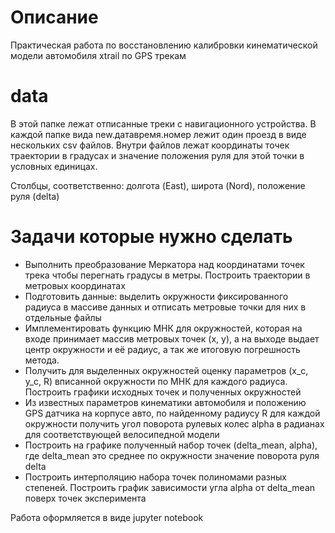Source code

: # Описание

Практическая работа по восстановлению калибровки кинематической модели автомобиля xtrail по GPS трекам

# data
В этой папке лежат отписанные треки с навигационного устройства. В каждой папке вида new.датавремя.номер лежит один проезд в виде нескольких csv файлов. Внутри файлов лежат координаты точек траектории в градусах и значение положения руля для этой точки в условных единицах.

Столбцы, соответственно: долгота (East), широта (Nord), положение руля (delta)

# Задачи которые нужно сделать
- Выполнить преобразование Меркатора над координатами точек трека чтобы перегнать градусы в метры. Построить траектории в метровых координатах
- Подготовить данные: выделить окружности фиксированного радиуса в массиве данных и отписать метровые точки для них в отдельные файлы
- Имплементировать функцию МНК для окружностей, которая на входе принимает массив метровых точек (x, y), а на выходе выдает центр окружности и её радиус, а так же итоговую погрешность метода.
- Получить для выделенных окружностей оценку параметров (x_c, y_c, R) вписанной окружности по МНК для каждого радиуса. Построить графики исходных точек и полученных окружностей
- Из известных параметров кинематики автомобиля и положению GPS датчика на корпусе авто, по найденному радиусу R для каждой окружности получить угол поворота рулевых колес alpha в радианах для соответствующей велосипедной модели
- Построить на графике полученный набор точек (delta_mean, alpha), где delta_mean это среднее по окружности значение поворота руля delta
- Построить интерполяцию набора точек полиномами разных степеней. Построить график зависимости угла alpha от delta_mean поверх точек эксперимента


Работа оформляется в виде jupyter notebook

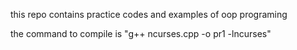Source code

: this repo contains practice codes and examples of oop programing

the command to compile is "g++ ncurses.cpp -o pr1 -lncurses"
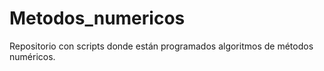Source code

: # Metodos_numericos
Repositorio con scripts donde están programados algoritmos de métodos numéricos.
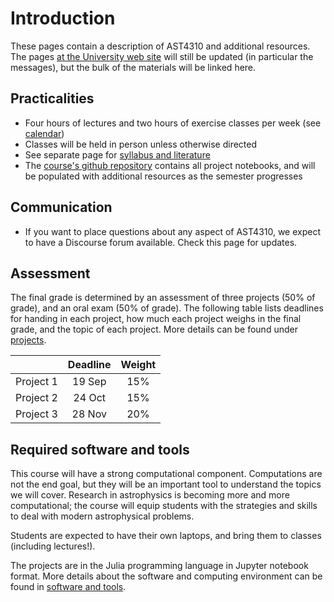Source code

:# Introduction

These pages contain a description of AST4310 and additional resources. The pages [at the University web site](https://www.uio.no/studier/emner/matnat/astro/AST4310/h25/index.html) will still be updated (in particular the messages), but the bulk of the materials will be linked here.

## Practicalities

- Four hours of lectures and two hours of exercise classes per week (see [calendar](https://www.uio.no/studier/emner/matnat/astro/AST4310/h25/timeplan/index.html))
- Classes will be held in person unless otherwise directed
- See separate page for [syllabus and literature](literature.md)
- The [course's github repository](https://github.com/tiagopereira/ast4310) contains all project notebooks, and will be populated with additional resources as the semester progresses

## Communication
- If you want to place questions about any aspect of AST4310, we expect to have a Discourse forum available. Check this page for updates.

## Assessment

The final grade is determined by an assessment of three projects (50% of grade), and an oral exam (50% of grade). The following table lists deadlines for handing in each project, how much each project weighs in the final grade, and the topic of each project. More details can be found under [projects](projects.md). 

|        | Deadline          | Weight  |
| ------------- |:-------------:| :----:|
| Project 1  | 19 Sep | 15% |
| Project 2  | 24 Oct | 15% |
| Project 3  | 28 Nov | 20% |

## Required software and tools

This course will have a strong computational component. Computations are not the end goal, but they will be an important tool to understand the topics we will cover. Research in astrophysics is becoming more and more computational; the course will equip students with the strategies and skills to deal with modern astrophysical problems. 

Students are expected to have their own laptops, and bring them to classes (including lectures!).

The projects are in the Julia programming language in Jupyter notebook format. More details about the software and computing environment can be found in [software and tools](tools.md).
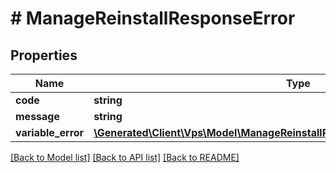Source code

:# # ManageReinstallResponseError

## Properties

Name | Type | Description | Notes
------------ | ------------- | ------------- | -------------
**code** | **string** |  | [optional]
**message** | **string** |  | [optional]
**variable_error** | [**\Generated\Client\Vps\Model\ManageReinstallResponseErrorSoftwareVariableError**](ManageReinstallResponseErrorSoftwareVariableError.md) |  | [optional]

[[Back to Model list]](../../README.md#models) [[Back to API list]](../../README.md#endpoints) [[Back to README]](../../README.md)
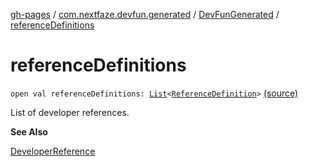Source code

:[gh-pages](../../index.md) / [com.nextfaze.devfun.generated](../index.md) / [DevFunGenerated](index.md) / [referenceDefinitions](./reference-definitions.md)

# referenceDefinitions

`open val referenceDefinitions: `[`List`](https://kotlinlang.org/api/latest/jvm/stdlib/kotlin.collections/-list/index.html)`<`[`ReferenceDefinition`](../../com.nextfaze.devfun.reference/-reference-definition/index.md)`>` [(source)](https://github.com/NextFaze/dev-fun/tree/master/devfun-annotations/src/main/java/com/nextfaze/devfun/generated/Generated.kt#L41)

List of developer references.

**See Also**

[DeveloperReference](../../com.nextfaze.devfun.reference/-developer-reference/index.md)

INSTRUCTIONS TO FOLLOW: Your reply should contain only an exact copy of the lines from the beginning of the material through the line with "- Подготовить данные: выделить", both ends included, with the pictures removed.

OUTPUT OF THE TASK:
Source code

: # Описание

Практическая работа по восстановлению калибровки кинематической модели автомобиля xtrail по GPS трекам

# data
В этой папке лежат отписанные треки с навигационного устройства. В каждой папке вида new.датавремя.номер лежит один проезд в виде нескольких csv файлов. Внутри файлов лежат координаты точек траектории в градусах и значение положения руля для этой точки в условных единицах.

Столбцы, соответственно: долгота (East), широта (Nord), положение руля (delta)

# Задачи которые нужно сделать
- Выполнить преобразование Меркатора над координатами точек трека чтобы перегнать градусы в метры. Построить траектории в метровых координатах
- Подготовить данные: выделить окружности фиксированного радиуса в массиве данных и отписать метровые точки для них в отдельные файлы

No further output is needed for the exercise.